I find it very distressing when people, especially the Catholic faithful, slam priests. I just had a phone conversation with a lady from my parish who is in charge of the Catechism program - I was signing up to teach grades three and four- and partway through our discussion this woman started to tell me things I didn't want to hear about a priest I consider a friend. I told her to stop and pray a Hail Mary, but she just continued on, informing me of things I didn't need to know, and quite frankly, don't believe. I do know that this priest encountered difficulties as a pastor of this very liberal parish when he purchased kneelers for the pews and tried to have them installed. He was moved shortly afterwards, and I believe the kneelers are collecting dust in a closet somewhere. Several times I told this woman to pray for the priest she had difficulties with, but she kept on with her tirade - that is, until I said, "Stop right there! Let's get back to discussing Catechism. I don't need to know any of things you are telling me."
There is a prayer for priests in my Pieta book. I may slip her a copy when I meet her at my first Catechism class.

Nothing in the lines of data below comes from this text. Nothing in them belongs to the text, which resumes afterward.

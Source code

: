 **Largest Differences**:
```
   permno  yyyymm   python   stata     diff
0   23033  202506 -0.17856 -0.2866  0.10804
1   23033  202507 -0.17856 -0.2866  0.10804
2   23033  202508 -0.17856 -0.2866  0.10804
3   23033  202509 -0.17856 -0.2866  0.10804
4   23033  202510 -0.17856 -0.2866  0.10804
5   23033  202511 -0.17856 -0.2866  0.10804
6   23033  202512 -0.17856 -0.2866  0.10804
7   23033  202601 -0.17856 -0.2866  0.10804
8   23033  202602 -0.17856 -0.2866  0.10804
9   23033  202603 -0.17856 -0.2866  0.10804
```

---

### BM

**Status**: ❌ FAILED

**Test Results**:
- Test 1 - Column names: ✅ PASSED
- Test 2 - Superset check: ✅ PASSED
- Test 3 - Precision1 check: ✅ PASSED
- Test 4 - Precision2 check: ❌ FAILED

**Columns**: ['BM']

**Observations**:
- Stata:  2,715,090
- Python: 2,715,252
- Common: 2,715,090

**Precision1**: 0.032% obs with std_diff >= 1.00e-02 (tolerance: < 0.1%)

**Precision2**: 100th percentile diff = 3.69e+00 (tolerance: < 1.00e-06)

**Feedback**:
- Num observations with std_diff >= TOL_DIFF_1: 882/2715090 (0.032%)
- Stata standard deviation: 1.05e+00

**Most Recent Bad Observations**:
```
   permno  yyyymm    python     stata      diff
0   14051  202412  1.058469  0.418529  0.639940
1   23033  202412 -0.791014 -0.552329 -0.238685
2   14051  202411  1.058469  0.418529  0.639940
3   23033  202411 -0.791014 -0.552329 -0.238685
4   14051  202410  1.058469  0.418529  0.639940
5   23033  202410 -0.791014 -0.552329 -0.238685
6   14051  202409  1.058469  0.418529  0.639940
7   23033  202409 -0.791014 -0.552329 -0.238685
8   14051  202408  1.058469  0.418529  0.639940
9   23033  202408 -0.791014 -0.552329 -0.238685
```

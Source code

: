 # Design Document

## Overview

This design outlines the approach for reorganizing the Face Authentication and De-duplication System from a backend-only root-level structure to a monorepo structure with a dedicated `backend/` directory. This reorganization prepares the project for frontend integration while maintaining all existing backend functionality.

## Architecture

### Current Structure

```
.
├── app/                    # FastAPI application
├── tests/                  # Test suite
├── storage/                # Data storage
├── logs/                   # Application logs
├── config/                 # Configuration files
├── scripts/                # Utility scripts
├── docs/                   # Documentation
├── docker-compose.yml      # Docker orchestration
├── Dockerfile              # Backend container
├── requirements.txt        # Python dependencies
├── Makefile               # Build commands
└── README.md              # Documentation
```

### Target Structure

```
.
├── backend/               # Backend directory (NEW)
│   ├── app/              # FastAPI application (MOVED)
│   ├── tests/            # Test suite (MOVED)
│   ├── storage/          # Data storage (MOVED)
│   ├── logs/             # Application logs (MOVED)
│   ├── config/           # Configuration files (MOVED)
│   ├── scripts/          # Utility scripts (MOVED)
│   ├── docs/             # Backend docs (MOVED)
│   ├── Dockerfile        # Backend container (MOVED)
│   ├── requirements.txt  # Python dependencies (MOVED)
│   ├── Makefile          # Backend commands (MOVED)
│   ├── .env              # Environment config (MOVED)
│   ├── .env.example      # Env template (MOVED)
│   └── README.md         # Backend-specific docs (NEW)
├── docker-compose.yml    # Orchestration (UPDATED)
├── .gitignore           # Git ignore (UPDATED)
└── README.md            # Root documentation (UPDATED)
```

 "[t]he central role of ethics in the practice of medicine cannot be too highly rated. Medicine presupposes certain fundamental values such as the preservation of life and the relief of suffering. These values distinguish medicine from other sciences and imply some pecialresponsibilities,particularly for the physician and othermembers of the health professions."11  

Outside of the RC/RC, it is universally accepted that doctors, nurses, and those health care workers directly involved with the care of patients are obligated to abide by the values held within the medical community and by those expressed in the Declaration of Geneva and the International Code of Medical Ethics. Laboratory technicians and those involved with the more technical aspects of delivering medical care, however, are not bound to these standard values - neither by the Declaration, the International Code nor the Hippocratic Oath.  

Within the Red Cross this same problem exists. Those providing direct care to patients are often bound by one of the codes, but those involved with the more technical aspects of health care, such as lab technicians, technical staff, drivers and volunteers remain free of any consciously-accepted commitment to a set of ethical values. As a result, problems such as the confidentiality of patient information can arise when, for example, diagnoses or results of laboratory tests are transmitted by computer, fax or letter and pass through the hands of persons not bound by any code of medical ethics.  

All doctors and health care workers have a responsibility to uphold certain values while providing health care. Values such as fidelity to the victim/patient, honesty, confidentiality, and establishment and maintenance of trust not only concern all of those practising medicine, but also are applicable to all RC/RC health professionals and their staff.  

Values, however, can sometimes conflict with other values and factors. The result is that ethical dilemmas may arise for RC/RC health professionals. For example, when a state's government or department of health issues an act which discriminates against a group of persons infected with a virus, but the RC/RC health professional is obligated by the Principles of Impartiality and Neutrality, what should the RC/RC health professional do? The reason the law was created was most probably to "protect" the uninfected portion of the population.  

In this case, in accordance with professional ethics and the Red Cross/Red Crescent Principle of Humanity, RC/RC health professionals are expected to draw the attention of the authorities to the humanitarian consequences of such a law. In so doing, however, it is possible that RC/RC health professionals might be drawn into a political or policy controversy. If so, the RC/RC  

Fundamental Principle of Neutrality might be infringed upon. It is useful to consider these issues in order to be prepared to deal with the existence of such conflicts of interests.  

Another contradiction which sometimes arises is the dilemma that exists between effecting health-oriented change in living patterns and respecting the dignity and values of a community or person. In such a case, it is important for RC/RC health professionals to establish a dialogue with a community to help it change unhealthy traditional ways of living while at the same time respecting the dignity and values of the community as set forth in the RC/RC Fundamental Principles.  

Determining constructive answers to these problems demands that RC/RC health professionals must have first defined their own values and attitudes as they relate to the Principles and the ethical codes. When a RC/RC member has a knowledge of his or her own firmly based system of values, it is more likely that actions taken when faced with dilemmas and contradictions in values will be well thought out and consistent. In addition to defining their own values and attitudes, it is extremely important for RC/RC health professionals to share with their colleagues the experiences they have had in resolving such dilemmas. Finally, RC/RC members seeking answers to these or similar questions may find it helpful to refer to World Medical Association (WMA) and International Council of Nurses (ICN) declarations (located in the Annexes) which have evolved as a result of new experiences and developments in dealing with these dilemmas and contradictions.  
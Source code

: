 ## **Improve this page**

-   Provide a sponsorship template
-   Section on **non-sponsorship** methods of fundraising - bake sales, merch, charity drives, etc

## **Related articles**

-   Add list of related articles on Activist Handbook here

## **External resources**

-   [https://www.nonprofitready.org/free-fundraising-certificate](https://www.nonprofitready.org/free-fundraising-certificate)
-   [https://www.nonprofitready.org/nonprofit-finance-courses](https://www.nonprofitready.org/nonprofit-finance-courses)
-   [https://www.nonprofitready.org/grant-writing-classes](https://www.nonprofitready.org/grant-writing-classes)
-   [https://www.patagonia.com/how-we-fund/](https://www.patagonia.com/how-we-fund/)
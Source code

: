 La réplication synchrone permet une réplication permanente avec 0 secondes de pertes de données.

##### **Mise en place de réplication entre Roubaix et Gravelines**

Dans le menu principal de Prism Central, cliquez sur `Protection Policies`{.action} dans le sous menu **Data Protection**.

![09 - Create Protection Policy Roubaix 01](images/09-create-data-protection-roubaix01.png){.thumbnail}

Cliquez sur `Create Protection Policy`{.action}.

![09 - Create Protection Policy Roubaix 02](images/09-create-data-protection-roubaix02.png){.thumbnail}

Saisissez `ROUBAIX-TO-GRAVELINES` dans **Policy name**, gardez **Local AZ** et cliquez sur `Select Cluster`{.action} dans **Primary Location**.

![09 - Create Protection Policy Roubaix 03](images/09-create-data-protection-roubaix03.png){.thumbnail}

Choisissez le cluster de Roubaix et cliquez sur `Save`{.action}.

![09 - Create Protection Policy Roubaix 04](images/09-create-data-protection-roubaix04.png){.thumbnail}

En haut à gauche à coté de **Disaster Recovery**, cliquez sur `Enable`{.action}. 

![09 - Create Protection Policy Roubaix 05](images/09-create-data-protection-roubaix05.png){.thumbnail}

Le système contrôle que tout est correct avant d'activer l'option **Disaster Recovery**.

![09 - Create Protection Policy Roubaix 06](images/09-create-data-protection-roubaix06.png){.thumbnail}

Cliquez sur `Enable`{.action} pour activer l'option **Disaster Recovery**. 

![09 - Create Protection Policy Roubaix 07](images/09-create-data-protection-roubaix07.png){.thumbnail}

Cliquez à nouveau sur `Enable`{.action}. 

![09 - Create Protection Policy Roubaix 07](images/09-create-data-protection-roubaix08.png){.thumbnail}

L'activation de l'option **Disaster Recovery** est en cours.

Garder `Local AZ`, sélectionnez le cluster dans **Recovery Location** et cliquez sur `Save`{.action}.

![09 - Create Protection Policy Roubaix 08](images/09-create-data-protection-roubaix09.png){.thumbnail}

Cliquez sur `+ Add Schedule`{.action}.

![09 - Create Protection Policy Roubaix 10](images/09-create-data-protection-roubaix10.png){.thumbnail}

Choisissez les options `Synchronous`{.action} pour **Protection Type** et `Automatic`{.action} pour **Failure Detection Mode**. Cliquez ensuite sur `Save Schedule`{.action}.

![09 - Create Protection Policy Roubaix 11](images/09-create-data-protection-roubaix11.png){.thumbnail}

Prayers are what priests need most, not criticism.
Keep them, I pray Thee, dearest Lord,
Keep them, for they are Thine -
Thy priests whose lives burn out before
Thy consecrated shrine.
Keep them, for they are in the world,
Though from the world apart;
When earthly pleasures tempt, allure, -
Shelter them in Thy heart.
Keep them, and comfort them in hours
Of loneliness and pain,
When all their life of sacrifice
For souls seems but in vain.
Keep them, and O remember, Lord,
They have no one but Thee,
Yet they have only human hearts,
With human frailty.
Keep them as spotless as the Host.
That daily they caress;
Their every thought and word and deed,
Deign, dearest Lord, to bless.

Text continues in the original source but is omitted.